The COVID-19 Alternative Care Sites Assessment Tool was devised to enable officials without backgrounds in healthcare design or emergency-level adaptive reuse to swiftly evaluate a potential site for compatibility as a what the AIA has deemed an “alternative care site.”

Taking the form of a nine-page checklist, the tool—prepared with professional input from healthcare architects, engineers, scientists, front line healthcare workers, designers, and others from relevant fields­—melds existing best practice information that applies to non-emergency situations with federal documents that have been issued since the outbreak began in the United States. The ultimate aim of the tool is to guide officials in selecting and adapting sites that support patient care operations, maximize the preservation of life, minimize the risk of spreading the virus along with other pathogens, and other attributes.
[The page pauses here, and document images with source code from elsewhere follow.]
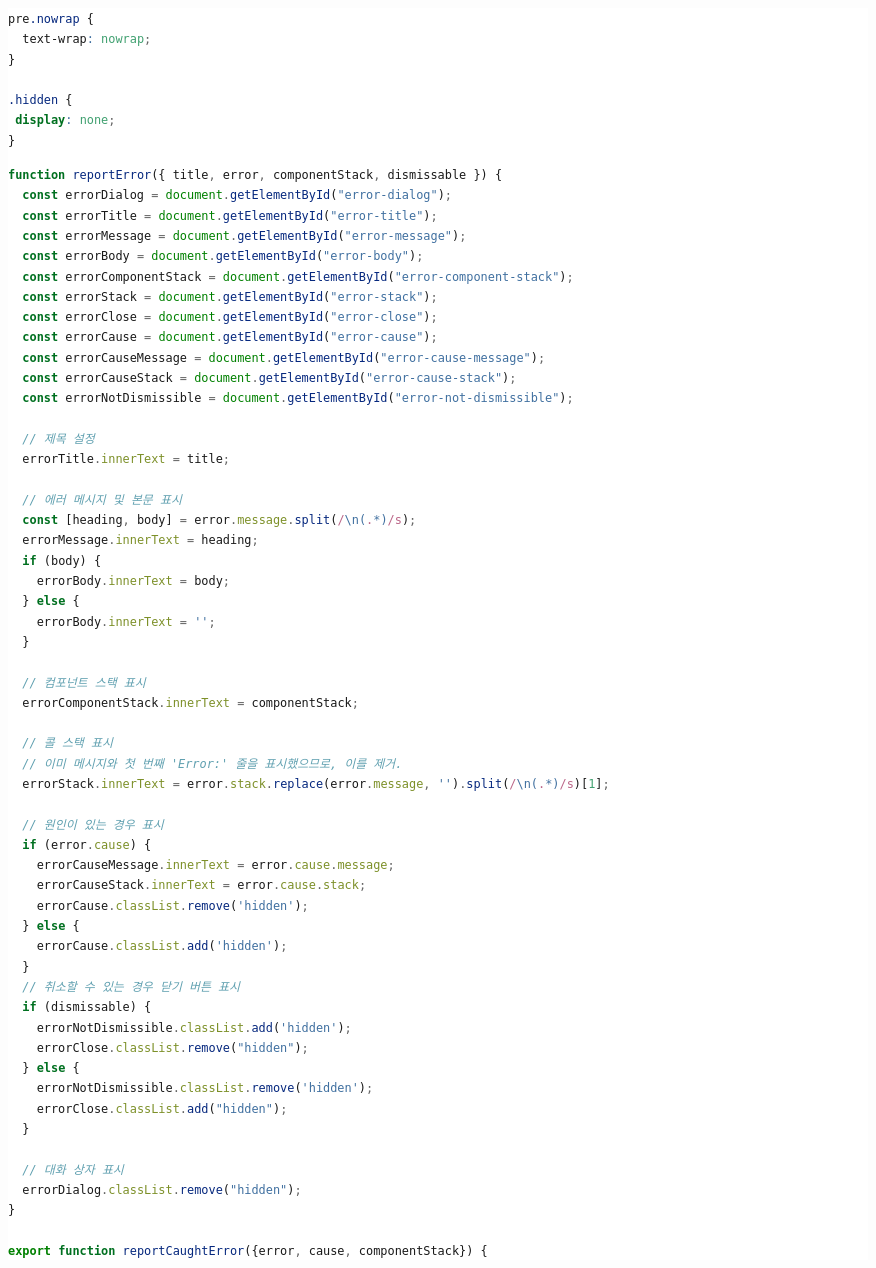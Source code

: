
 ```css src/styles.css active
pre.nowrap {
  text-wrap: nowrap;
}

.hidden {
 display: none;
}
```

```js src/reportError.js hidden
function reportError({ title, error, componentStack, dismissable }) {
  const errorDialog = document.getElementById("error-dialog");
  const errorTitle = document.getElementById("error-title");
  const errorMessage = document.getElementById("error-message");
  const errorBody = document.getElementById("error-body");
  const errorComponentStack = document.getElementById("error-component-stack");
  const errorStack = document.getElementById("error-stack");
  const errorClose = document.getElementById("error-close");
  const errorCause = document.getElementById("error-cause");
  const errorCauseMessage = document.getElementById("error-cause-message");
  const errorCauseStack = document.getElementById("error-cause-stack");
  const errorNotDismissible = document.getElementById("error-not-dismissible");

  // 제목 설정
  errorTitle.innerText = title;

  // 에러 메시지 및 본문 표시
  const [heading, body] = error.message.split(/\n(.*)/s);
  errorMessage.innerText = heading;
  if (body) {
    errorBody.innerText = body;
  } else {
    errorBody.innerText = '';
  }

  // 컴포넌트 스택 표시
  errorComponentStack.innerText = componentStack;

  // 콜 스택 표시
  // 이미 메시지와 첫 번째 'Error:' 줄을 표시했으므로, 이를 제거.
  errorStack.innerText = error.stack.replace(error.message, '').split(/\n(.*)/s)[1];

  // 원인이 있는 경우 표시
  if (error.cause) {
    errorCauseMessage.innerText = error.cause.message;
    errorCauseStack.innerText = error.cause.stack;
    errorCause.classList.remove('hidden');
  } else {
    errorCause.classList.add('hidden');
  }
  // 취소할 수 있는 경우 닫기 버튼 표시
  if (dismissable) {
    errorNotDismissible.classList.add('hidden');
    errorClose.classList.remove("hidden");
  } else {
    errorNotDismissible.classList.remove('hidden');
    errorClose.classList.add("hidden");
  }

  // 대화 상자 표시
  errorDialog.classList.remove("hidden");
}

export function reportCaughtError({error, cause, componentStack}) {
```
Off the bat, the checklist identifies basic characteristics of a site that would render it compatible or incompatible as a temporary treatment facility. “Go/No go” building components include age (should be less than 20 years old/built to meet contemporary code requirements); multi-story or residential wood-framing (nope); floor space (there should be a whole lot); municipal water supply (clean water and good water pressure are vital), and power outlets (similar to available floor space, grounded outlets should be ample.)

“This tool is geared toward flexible and rapid decision making during a public health pandemic,” said Dr. Molly Scanlon, FAIA, FACHA, an environmental health scientist at Phigenics and chair of the task force, in a statement. “Our goal was to synthesize decades of healthcare knowledge and experience into a checklist reflecting the key essential elements of healthcare operations to reduce risk and increase safety at an alternative care site.”

The Los Angeles Convention Center, where the AIA was to hold its annual Conference on Architecture from May 14 through 16, has since been converted into a 100-bed overflow hospital overflow facility by the California National Guard.

The launch of the AIA’s rapid response site assessment tool comes on the heels of another helpful resource that encourages architects, engineers, facility managers, and others to share information­—project details, photos, etc.—about individual alternative care sites that they’ve had a hand in conceiving. Once this information is loaded into the resource database, it will appear on a map, the COVID-19 ArchMap, produced and maintained by the AIA in partnership with the Institute of Health + Wellness Design at the University of Kansas. The AIA hopes that the information will prove not only helpful to those responding to the current crisis but also serve as a resource for future pandemics.